Anyone who promoted birth without drugs is included in this Naturalist group and portrayed as romanticizing the birthing event. Ina May Gaskin, however, is somehow exempt from this group and given the title, "The Patron Saint." It is obvious that Ms. Wolf is in awe of Gaskin, yet wasn't converted by her to better educate herself and choose a less interventive childbirth. It is also apparent that Ms. Wolf did not read the original Spiritual Midwifery book. If she had, she would have learned that Ina May wasn't exactly "a self-taught, lay midwife" but that her earliest training had come from an obstetrician (who also provided medication and instruments) and a local physician who provided friendly back-up for years. She also would have learned that the Farm clinic included a physician.
It is curious that Ms. Wolf is intrigued by free-standing birth centers and offers them up as a perfect choice for women. She is somehow under the impression that pain-relieving drugs are readily available for those who give birth at these centers, yet her depiction of Elizabeth Seton indicates a transport to the hospital for those who wish an epidural. How this is an improvement over one's own home is a mystery to me. Perhaps it is her fascination with institutions? and her phobia about pain?

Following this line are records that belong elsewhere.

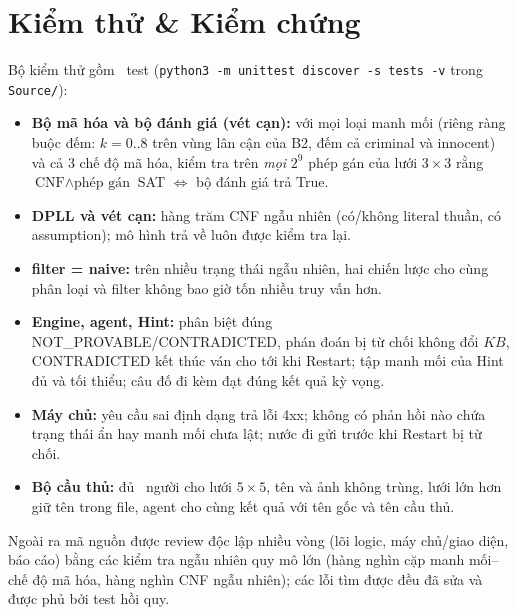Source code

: \documentclass{article}
\newcommand{\code}[1]{\texttt{#1}}
\newcommand{\KB}{\mathit{KB}}
\begin{document}
\section{Kiểm thử \& Kiểm chứng}\label{sec:test}
Bộ kiểm thử gồm \NumTests\ test (\code{python3 -m unittest discover -s tests -v} trong \code{Source/}):
\begin{itemize}[noitemsep]
    \item \textbf{Bộ mã hóa và bộ đánh giá (vét cạn):} với mọi loại manh mối (riêng ràng buộc đếm: $k = 0..8$ trên vùng lân cận của B2, đếm cả criminal và innocent) và cả 3 chế độ mã hóa, kiểm tra trên \textit{mọi} $2^9$ phép gán của lưới $3\times3$ rằng $\text{CNF} \land \text{phép gán}$ SAT $\iff$ bộ đánh giá trả True.
    \item \textbf{DPLL và vét cạn:} hàng trăm CNF ngẫu nhiên (có/không literal thuần, có assumption); mô hình trả về luôn được kiểm tra lại.
    \item \textbf{filter = naive:} trên nhiều trạng thái ngẫu nhiên, hai chiến lược cho cùng phân loại và filter không bao giờ tốn nhiều truy vấn hơn.
    \item \textbf{Engine, agent, Hint:} phân biệt đúng NOT\_PROVABLE/CONTRADICTED, phán đoán bị từ chối không đổi $\KB$, CONTRADICTED kết thúc ván cho tới khi Restart; tập manh mối của Hint đủ và tối thiểu; câu đố đi kèm đạt đúng kết quả kỳ vọng.
    \item \textbf{Máy chủ:} yêu cầu sai định dạng trả lỗi 4xx; không có phản hồi nào chứa trạng thái ẩn hay manh mối chưa lật; nước đi gửi trước khi Restart bị từ chối.
    \item \textbf{Bộ cầu thủ:} đủ \CastFootball\ người cho lưới $5\times5$, tên và ảnh không trùng, lưới lớn hơn giữ tên trong file, agent cho cùng kết quả với tên gốc và tên cầu thủ.
\end{itemize}
Ngoài ra mã nguồn được review độc lập nhiều vòng (lõi logic, máy chủ/giao diện, báo cáo) bằng các kiểm tra ngẫu nhiên quy mô lớn (hàng nghìn cặp manh mối--chế độ mã hóa, hàng nghìn CNF ngẫu nhiên); các lỗi tìm được đều đã sửa và được phủ bởi test hồi quy.

\end{document}
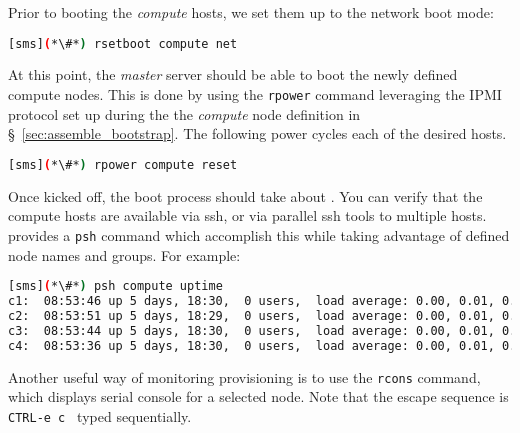 Prior to booting the {\em compute} hosts, we set them up to the network boot
mode:

\begin{lstlisting}[language=bash,keywords={},upquote=true]
[sms](*\#*) rsetboot compute net
\end{lstlisting} 

At this point, the {\em master} server should be able to boot the newly defined
compute nodes. This is done by using the \texttt{rpower} \xCAT{} command
leveraging the IPMI protocol set up during the the {\em compute} node definition
in \S~\ref{sec:assemble_bootstrap}. The following power cycles each of the
desired hosts.


\begin{lstlisting}[language=bash,keywords={},upquote=true]
[sms](*\#*) rpower compute reset
\end{lstlisting} 

Once kicked off, the boot process should take about .  You can verify that
the compute hosts are available via ssh, or via parallel ssh tools to multiple
hosts.  \xCAT{} provides a \texttt{psh} command which accomplish this while
taking advantage of defined node names and groups. For example:

\begin{lstlisting}[language=bash]
[sms](*\#*) psh compute uptime
c1:  08:53:46 up 5 days, 18:30,  0 users,  load average: 0.00, 0.01, 0.05
c2:  08:53:51 up 5 days, 18:29,  0 users,  load average: 0.00, 0.01, 0.05
c3:  08:53:44 up 5 days, 18:30,  0 users,  load average: 0.00, 0.01, 0.05
c4:  08:53:36 up 5 days, 18:30,  0 users,  load average: 0.00, 0.01, 0.05
\end{lstlisting}
Another  useful way of monitoring provisioning is to use  the \texttt{rcons} command,
which displays serial console for a selected node. Note that the escape sequence
is \texttt{CTRL-e c } typed sequentially. 
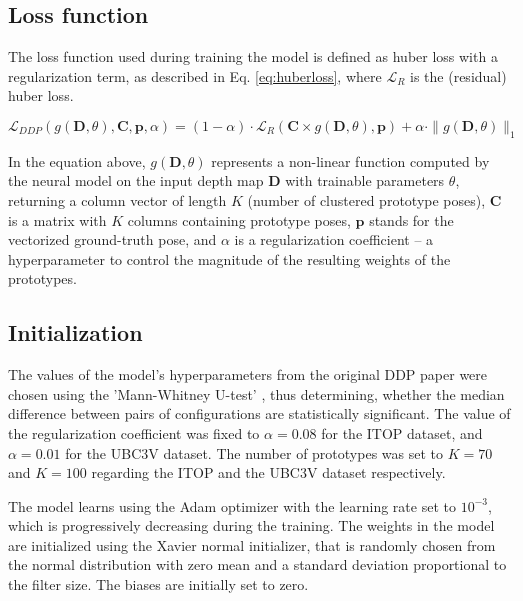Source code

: \subsection{Loss function}

The loss function used during training the model is defined as huber loss with a regularization term, as described in Eq. \ref{eq:huberloss}, where $\mathcal{L}_R$ is the (residual) huber loss.\par

\begin{equation}
\mathcal{L}_{DDP}(g(\mathbf{D}, \theta), \mathbf{C}, \mathbf{p}, \alpha) = (1 - \alpha) \cdot \mathcal{L}_R(\mathbf{C} \times g(\mathbf{D}, \theta), \mathbf{p}) + \alpha \cdot \|g(\mathbf{D}, \theta)\|_1 \label{eq:huberloss}
\end{equation} 

\noindent In the equation above, $g(\mathbf{D}, \theta)$ represents a non-linear function computed by the neural model on the input depth map $\mathbf{D}$ with trainable parameters $\theta$, returning a column vector of length $K$ (number of clustered prototype poses), $\mathbf{C}$ is a matrix with $K$ columns containing prototype poses, $\mathbf{p}$ stands for the vectorized ground-truth pose,  and $\alpha$ is a regularization coefficient  – a hyperparameter to control the magnitude of the resulting weights of the prototypes.

\subsection{Initialization}

The values of the model's hyperparameters from the original DDP paper were chosen using the 'Mann-Whitney U-test' \cite{mann1947}, thus determining, whether the median difference between pairs of configurations are statistically significant. The value of the regularization coefficient was fixed to $\alpha = 0.08$ for the ITOP dataset, and $\alpha = 0.01$ for the UBC3V dataset. The number of prototypes was set to $K=70$ and $K=100$ regarding the ITOP and the UBC3V dataset respectively.\par
\vspace{5mm}
\noindent
The model learns using the Adam optimizer with the learning rate set to $10^{-3}$, which is progressively decreasing during the training.  The weights in the model are initialized using the Xavier normal initializer, that is randomly chosen from the normal distribution with zero mean and a standard deviation proportional to the filter size. The biases are initially set to zero.

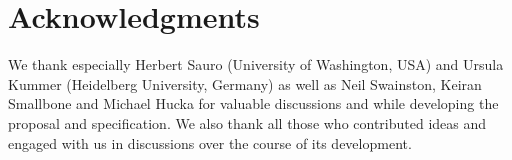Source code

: 
\section{Acknowledgments}

We thank especially Herbert Sauro (University of Washington, USA) and Ursula Kummer (Heidelberg University, Germany) as well as Neil
Swainston, Keiran Smallbone and Michael Hucka for valuable discussions and while developing the \FBCPackage proposal and specification.  We also thank all those who contributed ideas and engaged with us in discussions over the course of its development.

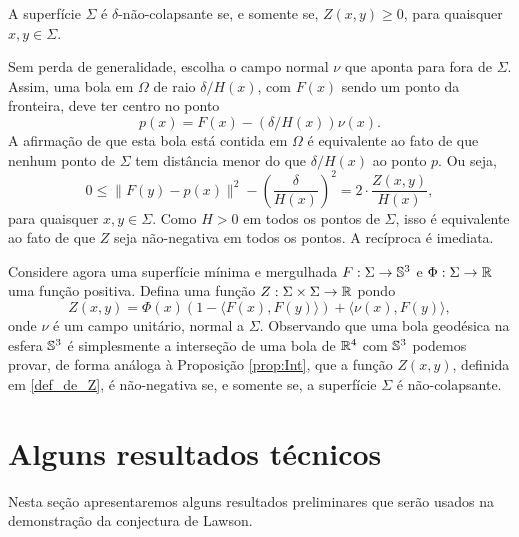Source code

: \begin{proposicao}\label{prop:Int}
A superf\'icie $\Sigma$ \'e $\delta$-n\~ao-colapsante se, e somente
se, $Z(x,y)\geq0$, para quaisquer $x,y\in\Sigma$.
\end{proposicao}
\begin{demonstracao}
Sem perda de generalidade, escolha o campo normal $\nu$ que
aponta para fora de $\Sigma$. Assim, uma bola em $\Omega$ de
raio $\delta/H(x)$, com $F(x)$ sendo um ponto da fronteira, deve
ter centro no ponto
\[
p(x) = F(x) - (\delta/H(x))\nu(x).
\]
A afirma\c c\~ao de que esta bola est\'a contida em $\Omega$
\'e equivalente ao fato de que nenhum ponto de $\Sigma$ tem
dist\^ancia menor do que $\delta/H(x)$ ao ponto $p$. Ou seja,
\[
0\leq\|F(y)-p(x)\|^2-\left(\frac{\delta}{H(x)}\right)^2 = 
2\cdot\frac{Z(x,y)}{H(x)},
\]
para quaisquer $x,y\in\Sigma$. Como $H>0$ em todos os pontos
de $\Sigma$, isso \'e equivalente ao fato de que $Z$ seja
n\~ao-negativa em todos os pontos. A rec\'iproca \'e imediata.
\end{demonstracao}

Considere agora uma superf\'icie m\'inima e mergulhada 
$F:\Sigma\to\mathbb{S}^3$ e $ \Phi: \Sigma\to\mathbb{R}$ uma função positiva. Defina
uma função $Z:\Sigma\times\Sigma\to\mathbb{R}$ pondo
\begin{equation}\label{def_de_Z}
Z(x,y) = \Phi(x) (1 - \langle F(x),F(y) \rangle ) + \langle \nu(x), F(y) \rangle,
\end{equation}
onde $\nu$ \'e um campo unitário, normal a $\Sigma$. Observando que
uma bola geod\'esica na esfera $\mathbb{S}^3$ \'e simplesmente a interseção
de uma bola de $\mathbb{R}^4$ com $\mathbb{S}^3$ podemos provar, de forma
an\'aloga \`a Proposi\c c\~ao \ref{prop:Int}, que a fun\c c\~ao $Z(x,y)$,
definida em \eqref{def_de_Z}, \'e n\~ao-negativa se, e somente se,
a superf\'icie $\Sigma$ \'e n\~ao-colapsante.




\section{Alguns resultados t\'ecnicos}

Nesta se\c c\~ao apresentaremos alguns resultados preliminares
que ser\~ao usados na demonstra\c c\~ao da conjectura de
Lawson. 

\vspace{.2cm}

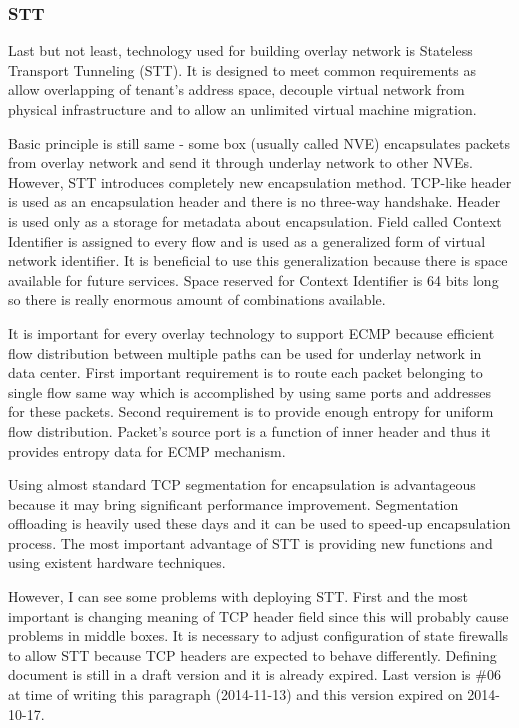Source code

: \subsubsection{STT}
Last but not least, technology used for building overlay network is Stateless Transport Tunneling (\Ac{STT}). It is designed to meet common requirements as allow overlapping of tenant's address space, decouple virtual network from physical infrastructure and to allow an unlimited virtual machine migration.

Basic principle is still same - some box (usually called \Ac{NVE}) encapsulates packets from overlay network and send it through underlay network to other \Ac{NVE}s. However, \Ac{STT} introduces completely new encapsulation method. \Ac{TCP}-like header is used as an encapsulation header and there is no three-way handshake. Header is used only as a storage for metadata about encapsulation. Field called Context Identifier is assigned to every flow and is used as a generalized form of virtual network identifier. \cite{draft-stt} It is beneficial to use this generalization because there is space available for future services. Space reserved for Context Identifier is 64 bits long so there is really enormous amount of combinations available.

It is important for every overlay technology to support \Ac{ECMP} because efficient flow distribution between multiple paths can be used for underlay network in data center. First important requirement is to route each packet belonging to single flow same way which is accomplished by using same ports and addresses for these packets. 
Second requirement is to provide enough entropy for uniform flow distribution. Packet's source port is a function of inner header and thus it provides entropy data for \Ac{ECMP} mechanism.

Using almost standard \Ac{TCP} segmentation for encapsulation is advantageous because it may bring significant performance improvement. Segmentation offloading is heavily used these days and it can be used to speed-up encapsulation process. The most important advantage of \Ac{STT} is providing new functions and using existent hardware techniques.

However, I can see some problems with deploying \Ac{STT}. First and the most important is changing meaning of \Ac{TCP} header field since this will probably cause problems in middle boxes. It is necessary to adjust configuration of state firewalls to allow \Ac{STT} because \Ac{TCP} headers are expected to behave differently. Defining document \cite{draft-stt} is still in a draft version and it is already expired. Last version is \#06 at time of writing this paragraph (2014-11-13) and this version expired on 2014-10-17. 

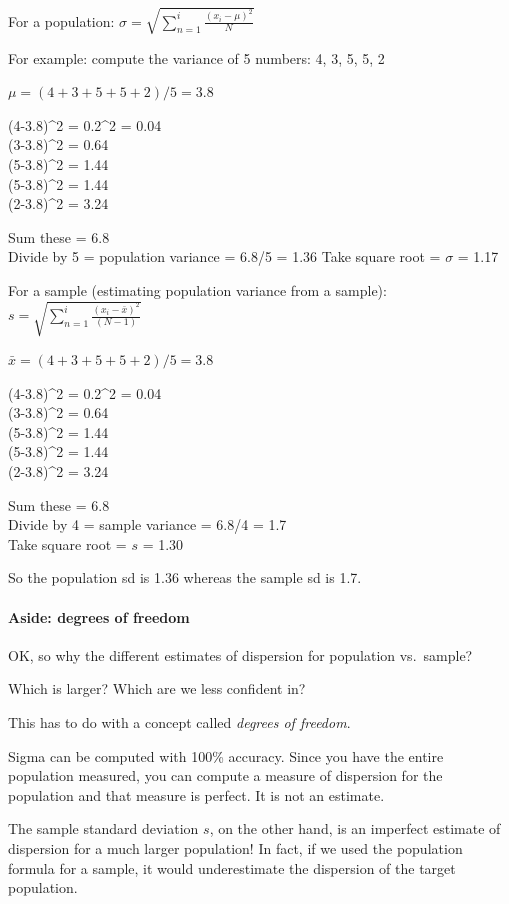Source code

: \documentclass[
]{article}
\begin{document}
For a population:
\(\sigma = \sqrt{\sum_{n=1}^{i}{\frac{(x_i-\mu)^2}{N}}}\)

For example: compute the variance of 5 numbers: 4, 3, 5, 5, 2

\(\mu = (4+3+5+5+2)/5 = 3.8\)

(4-3.8)\^{}2 = 0.2\^{}2 = 0.04\\
(3-3.8)\^{}2 = 0.64\\
(5-3.8)\^{}2 = 1.44\\
(5-3.8)\^{}2 = 1.44\\
(2-3.8)\^{}2 = 3.24

Sum these = 6.8\\
Divide by 5 = population variance = 6.8/5 = 1.36 Take square root =
\(\sigma\) = 1.17

For a sample (estimating population variance from a sample):
\(s = \sqrt{\sum_{n=1}^{i}{\frac{(x_i-\bar{x})^2}{(N-1)}}}\)

\(\bar{x} = (4+3+5+5+2)/5 = 3.8\)

(4-3.8)\^{}2 = 0.2\^{}2 = 0.04\\
(3-3.8)\^{}2 = 0.64\\
(5-3.8)\^{}2 = 1.44\\
(5-3.8)\^{}2 = 1.44\\
(2-3.8)\^{}2 = 3.24

Sum these = 6.8\\
Divide by 4 = sample variance = 6.8/4 = 1.7\\
Take square root = \(s\) = 1.30

So the population sd is 1.36 whereas the sample sd is 1.7.

\hypertarget{aside-degrees-of-freedom}{%
\paragraph{Aside: degrees of freedom}\label{aside-degrees-of-freedom}}

OK, so why the different estimates of dispersion for population
vs.~sample?

Which is larger? Which are we less confident in?

This has to do with a concept called \emph{degrees of freedom}.

Sigma can be computed with 100\% accuracy. Since you have the entire
population measured, you can compute a measure of dispersion for the
population and that measure is perfect. It is not an estimate.

The sample standard deviation \(s\), on the other hand, is an imperfect
estimate of dispersion for a much larger population! In fact, if we used
the population formula for a sample, it would underestimate the
dispersion of the target population.
\end{document}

Complete Mother readers will find her descriptions of breastfeeding revolting: "become someone's addiction." And quoting Sarah Hardy, "once nursing begins, bondage is a perfectly good description for the ensuing chain of events (and) lives on a mammary leash." How sad she didn't bother to go to a Le Leche League meeting or meet someone who was content breastfeeding. We can only guess that she probably was bottle fed, and lacking the nurturing of being breastfed herself, is compensating by portraying breastfeeding in a dim light.
Her social programs which would improve the world basically abdicate parental responsibilities to the government. She wants paid extended maternity leave, tax deductions and benefits to relatives who come to help the new mothers, on-site day care and nurseries, lots of hospital support programs, hospital statistics disclosure, parentless playgrounds monitored by "young people" so "an active, thoughtful mother, father. (won't be) uncomfortable at the playground." Basically she wants the government to act as nanny so she can get her work done. "Work" being something far more important than caring for her children herself.
Save yourself a few hours of frustration wading through this tripe. Instead, make a pot of raspberry leaf tea, give the older kids a fun project to do, put your feet up and put baby to breast and read the books she ignored: The Five Standards, Under the Apple Tree, The American Way of Birth, Being Born, Birth at Home, Your Baby, Your Way, Special Delivery, Labor Pains, Silent Knife, Malpractice: How Doctors Manipulate Women, Obstetric Myths Versus Research Realities, Gentle Birth Choices and back-issues of The Compleat Mother Magazine.